_EXERCISE DETAILS:_ Print the data once more, exactly as given. Drop the pictures.

▬▬▬▬▬▬▬▬▬▬

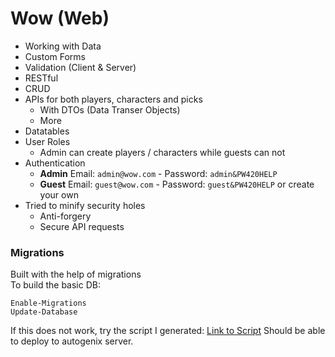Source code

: # Wow (Web)  

* Working with Data
* Custom Forms
* Validation (Client & Server)
* RESTful
* CRUD
* APIs for both players, characters and picks
  * With DTOs (Data Transer Objects)
  * More
* Datatables
* User Roles
  * Admin can create players / characters while guests can not
* Authentication
  * **Admin** Email: `admin@wow.com` - Password: `admin&PW420HELP`
  * **Guest** Email: `guest@wow.com` - Password: `guest&PW420HELP` or create your own
* Tried to minify security holes
  * Anti-forgery
  * Secure API requests
  
### Migrations  
Built with the help of migrations  
To build the basic DB:  

```
Enable-Migrations
Update-Database
```  

If this does not work, try the script I generated: [Link to Script](https://hastebin.com/gumobenoxo.md)
Should be able to deploy to autogenix server.

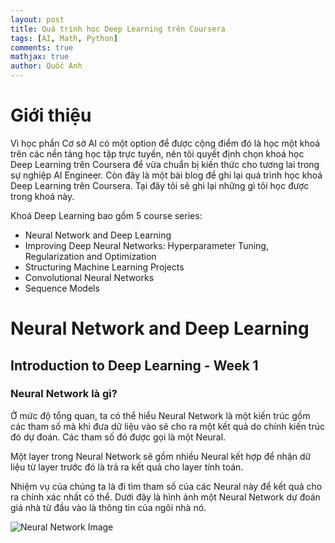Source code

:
 ```yaml
---
layout: post
title: Quá trình học Deep Learning trên Coursera
tags: [AI, Math, Python]
comments: true
mathjax: true
author: Quốc Anh
---
```


# Giới thiệu

Vì học phần Cơ sở AI có một option để được cộng điểm đó là học một khoá trên các nền tảng học tập trực tuyến, nên tôi quyết định chọn khoá học Deep Learning trên Coursera để vừa chuẩn bị kiến thức cho tương lai trong sự nghiệp AI Engineer. Còn đây là một bài blog để ghi lại quá trình học khoá Deep Learning trên Coursera. Tại đây tôi sẽ ghi lại những gì tôi học được trong khoá này. 

Khoá Deep Learning bao gồm 5 course series:

- Neural Network and Deep Learning
- Improving Deep Neural Networks: Hyperparameter Tuning, Regularization and Optimization
- Structuring Machine Learning Projects
- Convolutional Neural Networks
- Sequence Models

# Neural Network and Deep Learning

## Introduction to Deep Learning - Week 1

### Neural Network là gì?

Ở mức độ tổng quan, ta có thể hiểu Neural Network là một kiến trúc gồm các tham số mà khi đưa dữ liệu vào sẽ cho ra một kết quả do chính kiến trúc đó dự đoán. Các tham số đó được gọi là một Neural. 

Một layer trong Neural Network sẽ gồm nhiều Neural kết hợp để nhận dữ liệu từ layer trước đó là trả ra kết quả cho layer tính toán.

Nhiệm vụ của chúng ta là đi tìm tham số của các Neural này để kết quả cho ra chính xác nhất có thể. Dưới đây là hình ảnh một Neural Network dự đoán giá nhà từ đầu vào là thông tin của ngôi nhà nó.

![Neural Network Image](/assets/img/thumb.png)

▬▬▬▬▬▬▬▬▬▬

_RESULT:_
Source code

: # Wow (Web)  

* Working with Data
* Custom Forms
* Validation (Client & Server)
* RESTful
* CRUD
* APIs for both players, characters and picks
  * With DTOs (Data Transer Objects)
  * More
* Datatables
* User Roles
  * Admin can create players / characters while guests can not
* Authentication
  * **Admin** Email: `admin@wow.com` - Password: `admin&PW420HELP`
  * **Guest** Email: `guest@wow.com` - Password: `guest&PW420HELP` or create your own
* Tried to minify security holes
  * Anti-forgery
  * Secure API requests
  
### Migrations  
Built with the help of migrations  
To build the basic DB:  

```
Enable-Migrations
Update-Database
```  

If this does not work, try the script I generated: [Link to Script](https://hastebin.com/gumobenoxo.md)
Should be able to deploy to autogenix server.

Source code

:
 ```yaml
---
layout: post
title: Quá trình học Deep Learning trên Coursera
tags: [AI, Math, Python]
comments: true
mathjax: true
author: Quốc Anh
---
```


# Giới thiệu

Vì học phần Cơ sở AI có một option để được cộng điểm đó là học một khoá trên các nền tảng học tập trực tuyến, nên tôi quyết định chọn khoá học Deep Learning trên Coursera để vừa chuẩn bị kiến thức cho tương lai trong sự nghiệp AI Engineer. Còn đây là một bài blog để ghi lại quá trình học khoá Deep Learning trên Coursera. Tại đây tôi sẽ ghi lại những gì tôi học được trong khoá này. 

Khoá Deep Learning bao gồm 5 course series:

- Neural Network and Deep Learning
- Improving Deep Neural Networks: Hyperparameter Tuning, Regularization and Optimization
- Structuring Machine Learning Projects
- Convolutional Neural Networks
- Sequence Models

# Neural Network and Deep Learning

## Introduction to Deep Learning - Week 1

### Neural Network là gì?

Ở mức độ tổng quan, ta có thể hiểu Neural Network là một kiến trúc gồm các tham số mà khi đưa dữ liệu vào sẽ cho ra một kết quả do chính kiến trúc đó dự đoán. Các tham số đó được gọi là một Neural. 

Một layer trong Neural Network sẽ gồm nhiều Neural kết hợp để nhận dữ liệu từ layer trước đó là trả ra kết quả cho layer tính toán.

Nhiệm vụ của chúng ta là đi tìm tham số của các Neural này để kết quả cho ra chính xác nhất có thể. Dưới đây là hình ảnh một Neural Network dự đoán giá nhà từ đầu vào là thông tin của ngôi nhà nó.

![Neural Network Image](/assets/img/thumb.png)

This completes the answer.